I am looking to omit a couple of stopwords from a list of stopwords from 'English' in R.
Can anyone help me?
Thank you.
easy!
good.stopwords <- setdiff( bad.stop.words, c("omit", "these", "words") )
This will remove omit
, these
and words
from your list or vector
You can use %in%
.
my_vector_of_stop_words <- c("across", "actually", "after", "afterwards", "again")
my_words_to_omit <- c("after", "again")
my_vector_of_stop_words[!my_vector_of_stop_words %in% my_words_to_omit]
Result:
[1] "across" "actually" "afterwards"
If your stopwords are in a vector, we can just subset the vector.
Here I use stopwords()
from the stopwords
package for the purpose of examples
library(stopwords)
my_stopwords <- stopwords()[1:10]
my_stopwords
[1] "i" "me" "my" "myself" "we" "our" "ours"
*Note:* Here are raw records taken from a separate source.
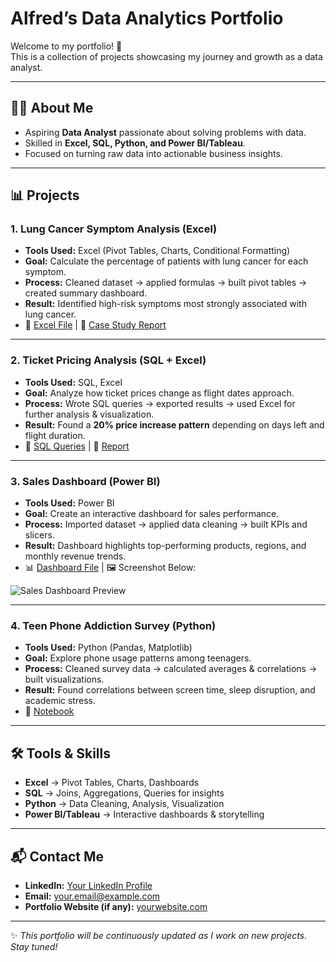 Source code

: # Alfred’s Data Analytics Portfolio  

Welcome to my portfolio! 🎉  
This is a collection of projects showcasing my journey and growth as a data analyst.  

---

## 👨‍💻 About Me
- Aspiring **Data Analyst** passionate about solving problems with data.  
- Skilled in **Excel, SQL, Python, and Power BI/Tableau**.  
- Focused on turning raw data into actionable business insights.  

---

## 📊 Projects

### 1. Lung Cancer Symptom Analysis (Excel)
- **Tools Used:** Excel (Pivot Tables, Charts, Conditional Formatting)  
- **Goal:** Calculate the percentage of patients with lung cancer for each symptom.  
- **Process:** Cleaned dataset → applied formulas → built pivot tables → created summary dashboard.  
- **Result:** Identified high-risk symptoms most strongly associated with lung cancer.  
- 📂 [Excel File](./Excel/Lung_Cancer_Analysis.xlsx) | 📑 [Case Study Report](./Case_Studies/Lung_Cancer_Analysis_Report.pdf)  

---

### 2. Ticket Pricing Analysis (SQL + Excel)
- **Tools Used:** SQL, Excel  
- **Goal:** Analyze how ticket prices change as flight dates approach.  
- **Process:** Wrote SQL queries → exported results → used Excel for further analysis & visualization.  
- **Result:** Found a **20% price increase pattern** depending on days left and flight duration.  
- 📂 [SQL Queries](./SQL/Ticket_Pricing_Analysis.sql) | 📑 [Report](./Case_Studies/Ticket_Pricing_Analysis.pdf)  

---

### 3. Sales Dashboard (Power BI)
- **Tools Used:** Power BI  
- **Goal:** Create an interactive dashboard for sales performance.  
- **Process:** Imported dataset → applied data cleaning → built KPIs and slicers.  
- **Result:** Dashboard highlights top-performing products, regions, and monthly revenue trends.  
- 📊 [Dashboard File](./PowerBI_Tableau/Sales_Dashboard.pbix) | 🖼️ Screenshot Below:  

![Sales Dashboard Preview](./images/sales_dashboard.png)

---

### 4. Teen Phone Addiction Survey (Python)
- **Tools Used:** Python (Pandas, Matplotlib)  
- **Goal:** Explore phone usage patterns among teenagers.  
- **Process:** Cleaned survey data → calculated averages & correlations → built visualizations.  
- **Result:** Found correlations between screen time, sleep disruption, and academic stress.  
- 📂 [Notebook](./Python/Teen_Phone_Addiction.ipynb)  

---

## 🛠️ Tools & Skills
- **Excel** → Pivot Tables, Charts, Dashboards  
- **SQL** → Joins, Aggregations, Queries for insights  
- **Python** → Data Cleaning, Analysis, Visualization  
- **Power BI/Tableau** → Interactive dashboards & storytelling  

---

## 📬 Contact Me
- **LinkedIn:** [Your LinkedIn Profile](https://linkedin.com/in/yourprofile)  
- **Email:** your.email@example.com  
- **Portfolio Website (if any):** [yourwebsite.com](https://yourwebsite.com)  

---

✨ *This portfolio will be continuously updated as I work on new projects. Stay tuned!*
[8] "ourselves" "you" "your"
my_drop_words <- c("myself", "ourselves")
my_stopwords[!(my_stopwords %in% my_drop_words)]
[1] "i" "me" "my" "we" "our" "ours" "you" "your"
If you have your stopwords in a different format, or you desire your output to be different, you need to provide more details in your question.